ElasticSearch - Searching For Human Names

17,969

First, I recreated your current configuration in Play: https://www.found.no/play/gist/867785a709b4869c5543

If you go there, switch to the "Analysis"-tab to see how the text is transformed:

Note, for example that Heaney ends up tokenized as [hn, heanei] with the search_analyzer and as [HN, heanei] with the index_analyzer. Note the case-difference for the metaphone-term. Thus, that one is not matching.

The fuzzy-query does not do query time text analysis. Thus, you end up comparing Heavey with heanei. This has a Damerau-Levenshtein distance longer than what your parameters allow.

What you really want to do is using the fuzzy functionality of match. Match does do query time text analysis, and has a fuzziness-parameter.

As for the fuzziness, this changed a bit in Lucene 4. Before, it was typically specified as a float. Now it should be specified as the allowed distance.
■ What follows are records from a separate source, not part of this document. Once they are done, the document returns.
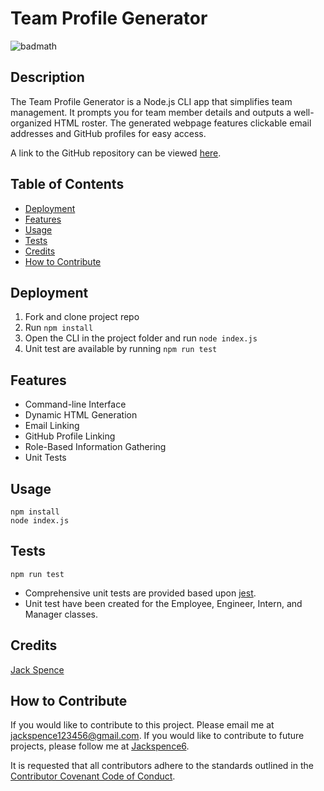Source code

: # Team Profile Generator

![badmath](https://img.shields.io/github/license/qkeddy/team-profile-generator)

## Description

The Team Profile Generator is a Node.js CLI app that simplifies team management. It prompts you for team member details and outputs a well-organized HTML roster. The generated webpage features clickable email addresses and GitHub profiles for easy access.

A link to the GitHub repository can be viewed [here](https://github.com/Jackspence6/team-profile-generator).

## Table of Contents

- [Deployment](#deployment)
- [Features](#features)
- [Usage](#usage)
- [Tests](#tests)
- [Credits](#credits)
- [How to Contribute](#how-to-contribute)

## Deployment

1. Fork and clone project repo
2. Run `npm install`
3. Open the CLI in the project folder and run `node index.js`
4. Unit test are available by running `npm run test`

## Features

- Command-line Interface
- Dynamic HTML Generation
- Email Linking
- GitHub Profile Linking
- Role-Based Information Gathering
- Unit Tests

## Usage

```
npm install
node index.js
```

## Tests

```
npm run test
```

- Comprehensive unit tests are provided based upon [jest](https://jestjs.io/).
- Unit test have been created for the Employee, Engineer, Intern, and Manager classes.

## Credits

[Jack Spence](https://github.com/Jackspence6)

## How to Contribute

If you would like to contribute to this project. Please email me at jackspence123456@gmail.com. If you would like to contribute to future projects, please follow me at [Jackspence6](https://github.com/Jackspence6).

It is requested that all contributors adhere to the standards outlined in the [Contributor Covenant Code of Conduct](https://www.contributor-covenant.org/version/2/1/code_of_conduct/).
There's an outstanding pull request to clarify that: https://github.com/elasticsearch/elasticsearch/pull/4332/files

The reason why you are getting people without the forename Michael is that you are doing a bool.should. This has OR-semantics. It's sufficient that one matches, but scoring-wise it's better the more that matches.
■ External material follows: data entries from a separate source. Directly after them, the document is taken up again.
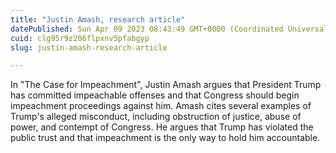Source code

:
 ```yaml
---
title: "Justin Amash, research article"
datePublished: Sun Apr 09 2023 08:43:49 GMT+0000 (Coordinated Universal Time)
cuid: clg95r9z206flpxnv5pfabgyp
slug: justin-amash-research-article

---
```


In "The Case for Impeachment", Justin Amash argues that President Trump has committed impeachable offenses and that Congress should begin impeachment proceedings against him. Amash cites several examples of Trump's alleged misconduct, including obstruction of justice, abuse of power, and contempt of Congress. He argues that Trump has violated the public trust and that impeachment is the only way to hold him accountable.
Lastly, combining all that filtering into the same term is not necessarily the best approach. For example, you cannot know and boost exact spellings. What you should consider is using a multi_field to process the field in many ways.

Here's an example you can play with, with the curl commands to recreate it below. I'd skip using the "porter" stemmer entirely for this, however. I kept it just to show how multi_field works. Using a combination of match, match with fuzziness and phonetic matching should get you far. (Make sure you don't allow fuzziness when you do phonetic matching - or you'll get uselessly fuzzy matching. :-)

#!/bin/bash

export ELASTICSEARCH_ENDPOINT="http://localhost:9200"

# Create indexes

curl -XPUT "$ELASTICSEARCH_ENDPOINT/play" -d '{
    "settings": {
        "analysis": {
            "text": [
                "Michael",
                "Heaney",
                "Heavey"
            ],
            "analyzer": {
                "metaphone": {
                    "type": "custom",
                    "tokenizer": "standard",
                    "filter": [
                        "my_metaphone"
                    ]
                },
                "porter": {
                    "type": "custom",
                    "tokenizer": "standard",
                    "filter": [
                        "lowercase",
                        "porter_stem"
                    ]
                }
            },
            "filter": {
                "my_metaphone": {
                    "encoder": "metaphone",
                    "replace": false,
                    "type": "phonetic"
                }
            }
        }
    },
    "mappings": {
        "jr": {
            "properties": {
                "pty_surename": {
                    "type": "multi_field",
                    "fields": {
                        "pty_surename": {
                            "type": "string",
                            "analyzer": "simple"
                        },
                        "metaphone": {
                            "type": "string",
                            "analyzer": "metaphone"
                        },
                        "porter": {
                            "type": "string",
                            "analyzer": "porter"
                        }
                    }
                }
            }
        }
    }
}'


# Index documents
curl -XPOST "$ELASTICSEARCH_ENDPOINT/_bulk?refresh=true" -d '
{"index":{"_index":"play","_type":"jr"}}
{"pty_surname":"Heaney"}
{"index":{"_index":"play","_type":"jr"}}
{"pty_surname":"Heavey"}
'

# Do searches

curl -XPOST "$ELASTICSEARCH_ENDPOINT/_search?pretty" -d '
{
    "query": {
        "bool": {
            "should": [
                {
                    "bool": {
                        "should": [
                            {
                                "match": {
                                    "pty_surname": {
                                        "query": "heavey"
                                    }
                                }
                            },
                            {
                                "match": {
                                    "pty_surname": {
                                        "query": "heavey",
                                        "fuzziness": 1
                                    }
                                }
                            },
                            {
                                "match": {
                                    "pty_surename.metaphone": {
                                        "query": "heavey"
                                    }
                                }
                            },
                            {
                                "match": {
                                    "pty_surename.porter": {
                                        "query": "heavey"
                                    }
                                }
                            }
                        ]
                    }
                }
            ]
        }
    }
}
'
Share:
17,969
Nathan Smith
Author by

Nathan Smith

Updated on June 03, 2022

Comments

  • Nathan Smith
    Nathan Smith almost 2 years

    I have a large database of names, primarily from Scotland. We're currently producing a prototype to replace an existing piece of software which carries out the search. This is still in production and we're aiming to get our results as closes as possible to the current results of the same search.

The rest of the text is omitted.